* _Your instructions_:
Wherever the string "width" appears in the entries below, return the line that holds it.
==== Dataset ====
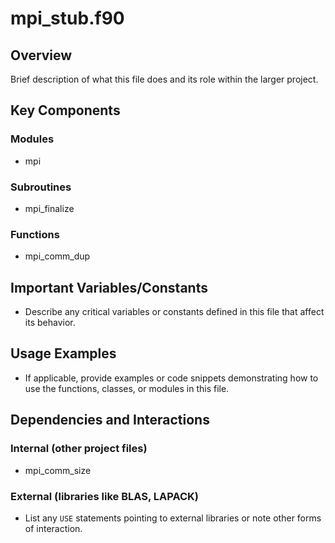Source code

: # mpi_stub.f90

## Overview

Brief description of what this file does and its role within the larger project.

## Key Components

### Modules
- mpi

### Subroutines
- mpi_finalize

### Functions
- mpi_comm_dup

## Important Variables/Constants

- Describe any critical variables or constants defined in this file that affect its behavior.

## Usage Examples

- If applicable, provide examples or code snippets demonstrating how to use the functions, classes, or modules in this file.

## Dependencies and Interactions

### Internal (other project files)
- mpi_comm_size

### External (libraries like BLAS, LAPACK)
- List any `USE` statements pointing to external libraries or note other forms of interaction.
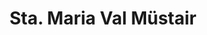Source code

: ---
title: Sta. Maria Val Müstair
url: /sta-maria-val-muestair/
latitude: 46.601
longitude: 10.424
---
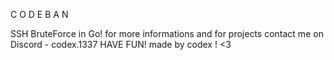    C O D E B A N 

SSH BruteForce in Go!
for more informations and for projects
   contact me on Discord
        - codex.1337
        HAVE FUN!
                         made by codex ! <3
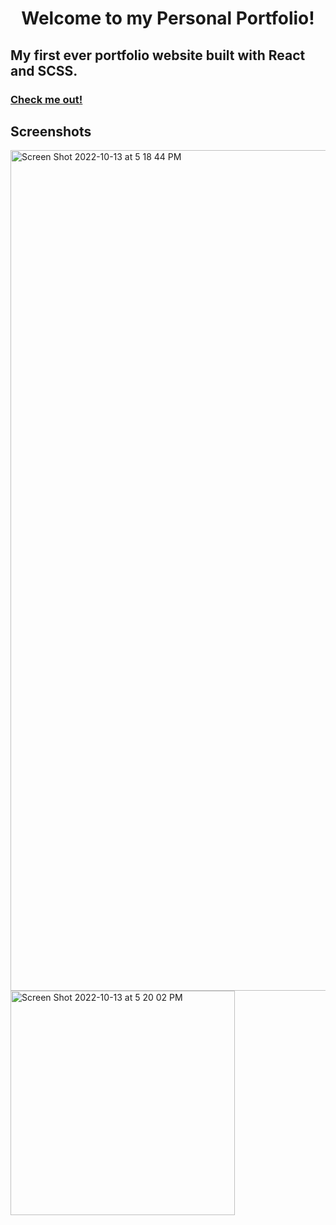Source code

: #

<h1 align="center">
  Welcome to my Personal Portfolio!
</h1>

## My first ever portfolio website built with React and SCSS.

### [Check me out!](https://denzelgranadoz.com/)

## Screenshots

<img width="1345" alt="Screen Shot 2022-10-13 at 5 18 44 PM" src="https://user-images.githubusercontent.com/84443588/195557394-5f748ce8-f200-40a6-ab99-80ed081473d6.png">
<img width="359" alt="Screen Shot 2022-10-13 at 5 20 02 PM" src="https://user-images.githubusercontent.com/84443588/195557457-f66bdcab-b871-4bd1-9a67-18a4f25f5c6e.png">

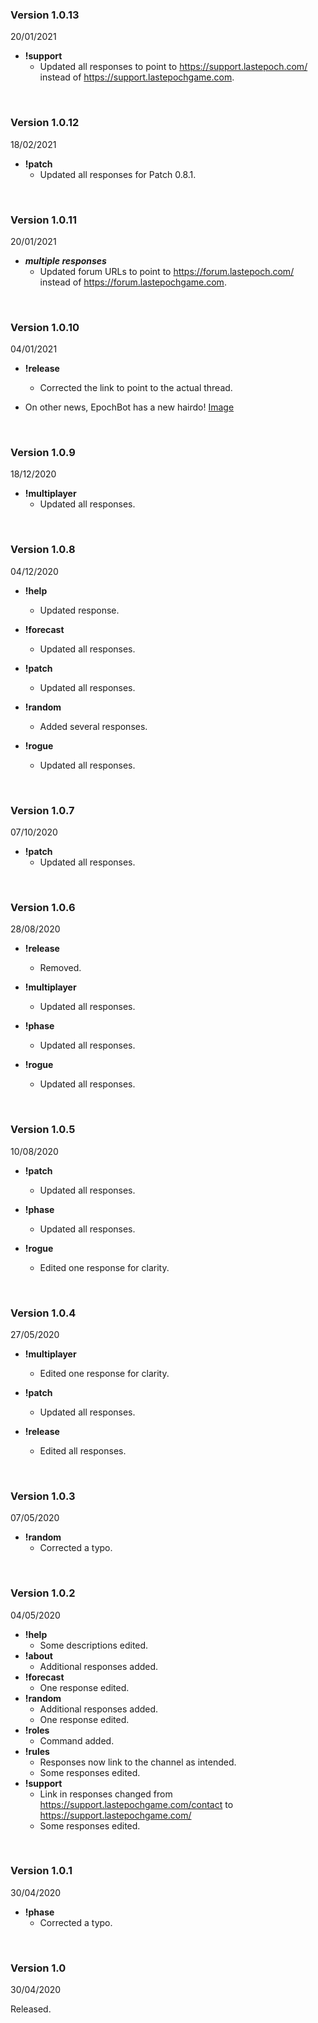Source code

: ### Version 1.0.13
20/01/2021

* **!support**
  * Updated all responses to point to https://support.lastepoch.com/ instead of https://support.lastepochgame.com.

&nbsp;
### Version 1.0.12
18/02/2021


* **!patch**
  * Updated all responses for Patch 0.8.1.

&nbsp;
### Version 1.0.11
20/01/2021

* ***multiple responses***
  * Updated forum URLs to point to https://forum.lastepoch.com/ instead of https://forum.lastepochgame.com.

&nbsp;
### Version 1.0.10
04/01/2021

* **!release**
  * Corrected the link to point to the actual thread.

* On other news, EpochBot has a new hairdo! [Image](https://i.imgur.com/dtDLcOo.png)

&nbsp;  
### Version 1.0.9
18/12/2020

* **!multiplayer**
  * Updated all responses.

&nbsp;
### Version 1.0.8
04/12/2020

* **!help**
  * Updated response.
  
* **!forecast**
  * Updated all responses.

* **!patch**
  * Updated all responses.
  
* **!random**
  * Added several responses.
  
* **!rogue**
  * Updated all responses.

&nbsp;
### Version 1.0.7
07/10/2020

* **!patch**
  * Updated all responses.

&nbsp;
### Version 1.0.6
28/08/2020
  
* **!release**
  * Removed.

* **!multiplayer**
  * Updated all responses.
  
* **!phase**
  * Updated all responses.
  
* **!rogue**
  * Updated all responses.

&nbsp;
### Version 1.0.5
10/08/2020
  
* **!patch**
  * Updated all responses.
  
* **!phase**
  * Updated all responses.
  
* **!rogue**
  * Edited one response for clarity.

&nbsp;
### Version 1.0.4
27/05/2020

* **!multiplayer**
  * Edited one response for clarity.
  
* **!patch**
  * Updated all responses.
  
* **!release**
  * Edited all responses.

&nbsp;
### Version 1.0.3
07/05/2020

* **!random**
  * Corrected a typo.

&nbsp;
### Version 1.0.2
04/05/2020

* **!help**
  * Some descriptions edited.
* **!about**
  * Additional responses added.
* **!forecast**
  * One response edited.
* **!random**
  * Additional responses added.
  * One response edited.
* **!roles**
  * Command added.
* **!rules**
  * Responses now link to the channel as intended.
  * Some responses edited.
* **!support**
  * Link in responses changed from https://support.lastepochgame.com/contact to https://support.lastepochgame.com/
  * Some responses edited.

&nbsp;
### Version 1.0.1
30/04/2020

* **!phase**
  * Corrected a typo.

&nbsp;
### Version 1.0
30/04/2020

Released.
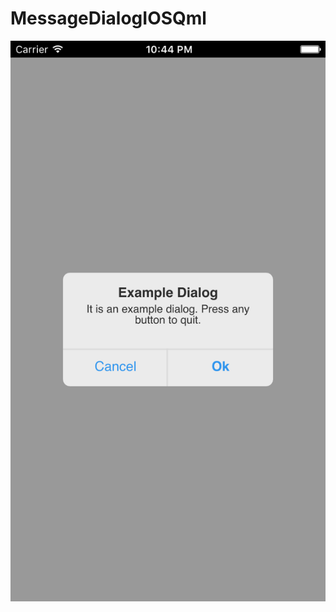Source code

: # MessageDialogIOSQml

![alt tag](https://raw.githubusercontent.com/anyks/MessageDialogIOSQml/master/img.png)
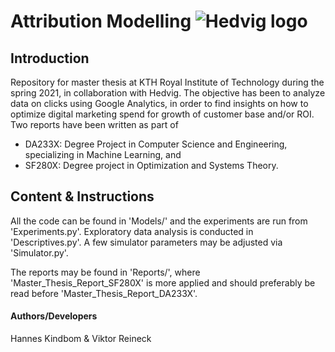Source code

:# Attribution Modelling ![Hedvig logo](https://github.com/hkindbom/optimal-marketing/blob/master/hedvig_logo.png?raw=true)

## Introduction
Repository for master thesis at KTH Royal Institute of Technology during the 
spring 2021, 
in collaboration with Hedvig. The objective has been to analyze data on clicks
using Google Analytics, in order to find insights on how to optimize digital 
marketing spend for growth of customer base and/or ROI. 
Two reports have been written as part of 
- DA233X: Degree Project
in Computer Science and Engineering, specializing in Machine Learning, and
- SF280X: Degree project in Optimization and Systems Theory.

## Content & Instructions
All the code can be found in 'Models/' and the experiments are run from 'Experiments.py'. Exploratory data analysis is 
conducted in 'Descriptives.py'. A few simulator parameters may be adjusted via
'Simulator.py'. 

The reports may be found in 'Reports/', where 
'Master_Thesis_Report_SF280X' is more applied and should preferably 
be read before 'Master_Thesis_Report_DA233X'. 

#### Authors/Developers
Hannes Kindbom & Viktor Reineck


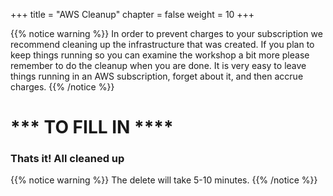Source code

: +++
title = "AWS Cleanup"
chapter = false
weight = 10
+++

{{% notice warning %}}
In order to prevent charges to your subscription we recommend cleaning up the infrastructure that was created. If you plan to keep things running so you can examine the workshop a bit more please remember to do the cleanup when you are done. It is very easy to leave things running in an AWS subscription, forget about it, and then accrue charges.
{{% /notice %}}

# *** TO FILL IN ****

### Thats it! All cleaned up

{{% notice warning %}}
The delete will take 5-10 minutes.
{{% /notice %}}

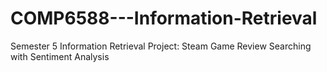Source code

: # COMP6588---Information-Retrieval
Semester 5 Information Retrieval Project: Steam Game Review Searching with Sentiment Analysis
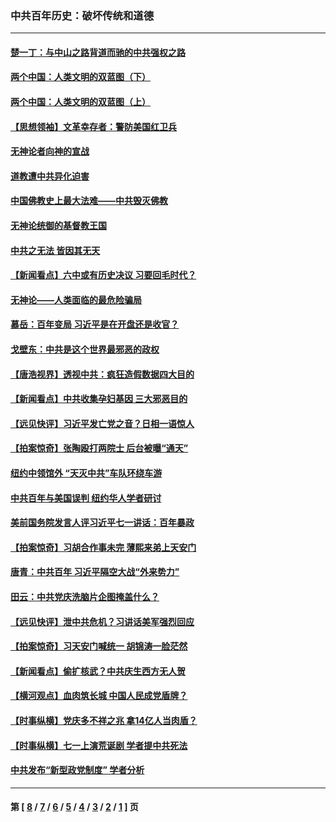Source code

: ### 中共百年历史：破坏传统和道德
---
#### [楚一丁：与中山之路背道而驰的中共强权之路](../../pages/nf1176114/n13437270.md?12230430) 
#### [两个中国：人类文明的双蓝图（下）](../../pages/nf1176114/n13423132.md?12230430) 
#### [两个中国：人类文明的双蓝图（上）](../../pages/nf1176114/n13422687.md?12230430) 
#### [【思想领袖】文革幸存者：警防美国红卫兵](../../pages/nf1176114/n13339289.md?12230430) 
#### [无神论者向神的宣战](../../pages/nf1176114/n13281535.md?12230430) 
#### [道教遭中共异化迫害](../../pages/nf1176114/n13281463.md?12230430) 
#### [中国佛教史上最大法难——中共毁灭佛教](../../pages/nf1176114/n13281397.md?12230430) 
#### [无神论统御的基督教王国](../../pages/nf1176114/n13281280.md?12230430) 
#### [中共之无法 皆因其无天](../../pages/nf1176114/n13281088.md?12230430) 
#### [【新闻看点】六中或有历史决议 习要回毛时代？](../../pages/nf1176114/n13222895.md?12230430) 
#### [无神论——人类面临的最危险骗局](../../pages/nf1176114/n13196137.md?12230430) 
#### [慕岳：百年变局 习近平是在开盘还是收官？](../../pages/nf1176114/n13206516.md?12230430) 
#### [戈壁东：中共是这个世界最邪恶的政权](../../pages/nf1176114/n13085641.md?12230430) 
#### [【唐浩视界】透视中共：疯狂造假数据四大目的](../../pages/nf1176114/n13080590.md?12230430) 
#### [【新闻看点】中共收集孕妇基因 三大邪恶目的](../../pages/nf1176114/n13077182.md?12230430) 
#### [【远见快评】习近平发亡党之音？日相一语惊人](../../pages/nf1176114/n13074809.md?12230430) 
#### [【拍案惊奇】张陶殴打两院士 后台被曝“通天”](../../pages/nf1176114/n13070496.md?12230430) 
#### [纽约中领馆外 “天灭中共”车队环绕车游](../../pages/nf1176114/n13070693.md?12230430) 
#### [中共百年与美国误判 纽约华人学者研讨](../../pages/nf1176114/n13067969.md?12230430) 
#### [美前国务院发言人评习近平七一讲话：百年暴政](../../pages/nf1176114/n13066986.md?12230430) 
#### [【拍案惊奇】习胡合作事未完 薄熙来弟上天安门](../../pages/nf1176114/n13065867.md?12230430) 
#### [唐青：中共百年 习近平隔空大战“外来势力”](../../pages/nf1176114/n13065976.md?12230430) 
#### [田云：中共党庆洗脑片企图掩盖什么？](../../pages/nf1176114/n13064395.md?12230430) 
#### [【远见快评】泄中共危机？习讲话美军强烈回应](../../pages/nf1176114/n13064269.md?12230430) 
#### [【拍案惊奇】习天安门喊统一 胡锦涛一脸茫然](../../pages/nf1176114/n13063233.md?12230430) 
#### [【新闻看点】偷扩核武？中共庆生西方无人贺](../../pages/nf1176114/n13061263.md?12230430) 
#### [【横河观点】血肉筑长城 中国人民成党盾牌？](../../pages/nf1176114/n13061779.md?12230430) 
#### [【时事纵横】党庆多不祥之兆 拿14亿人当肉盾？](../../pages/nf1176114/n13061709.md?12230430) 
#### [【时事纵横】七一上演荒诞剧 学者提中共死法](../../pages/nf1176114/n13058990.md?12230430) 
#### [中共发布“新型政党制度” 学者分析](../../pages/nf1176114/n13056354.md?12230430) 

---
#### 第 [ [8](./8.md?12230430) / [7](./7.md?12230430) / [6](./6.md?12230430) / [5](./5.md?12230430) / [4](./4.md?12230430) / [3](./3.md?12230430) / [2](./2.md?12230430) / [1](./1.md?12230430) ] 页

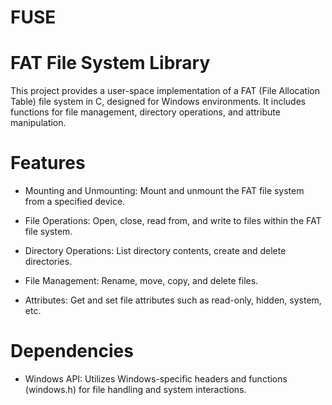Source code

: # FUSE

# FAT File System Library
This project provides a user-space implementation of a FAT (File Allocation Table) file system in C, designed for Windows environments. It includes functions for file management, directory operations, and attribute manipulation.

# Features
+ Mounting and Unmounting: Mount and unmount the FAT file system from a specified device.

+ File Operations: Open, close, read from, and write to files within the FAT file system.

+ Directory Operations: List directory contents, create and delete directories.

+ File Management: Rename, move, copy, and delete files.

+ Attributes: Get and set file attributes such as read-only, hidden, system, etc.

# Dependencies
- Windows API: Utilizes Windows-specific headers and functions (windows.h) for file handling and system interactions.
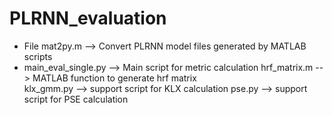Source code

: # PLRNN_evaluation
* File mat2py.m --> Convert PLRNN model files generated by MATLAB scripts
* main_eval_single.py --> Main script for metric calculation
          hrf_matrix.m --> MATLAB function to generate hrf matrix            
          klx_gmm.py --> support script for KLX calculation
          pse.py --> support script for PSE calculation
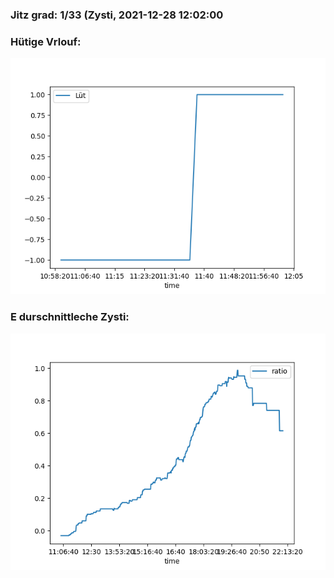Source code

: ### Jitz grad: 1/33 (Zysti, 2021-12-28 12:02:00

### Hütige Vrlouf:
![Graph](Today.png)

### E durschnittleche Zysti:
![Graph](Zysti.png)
====
* _Problem solution_:
<img width="1345" alt="Screen Shot 2022-10-13 at 5 18 44 PM" src="https://user-images.githubusercontent.com/84443588/195557394-5f748ce8-f200-40a6-ab99-80ed081473d6.png">
<img width="359" alt="Screen Shot 2022-10-13 at 5 20 02 PM" src="https://user-images.githubusercontent.com/84443588/195557457-f66bdcab-b871-4bd1-9a67-18a4f25f5c6e.png">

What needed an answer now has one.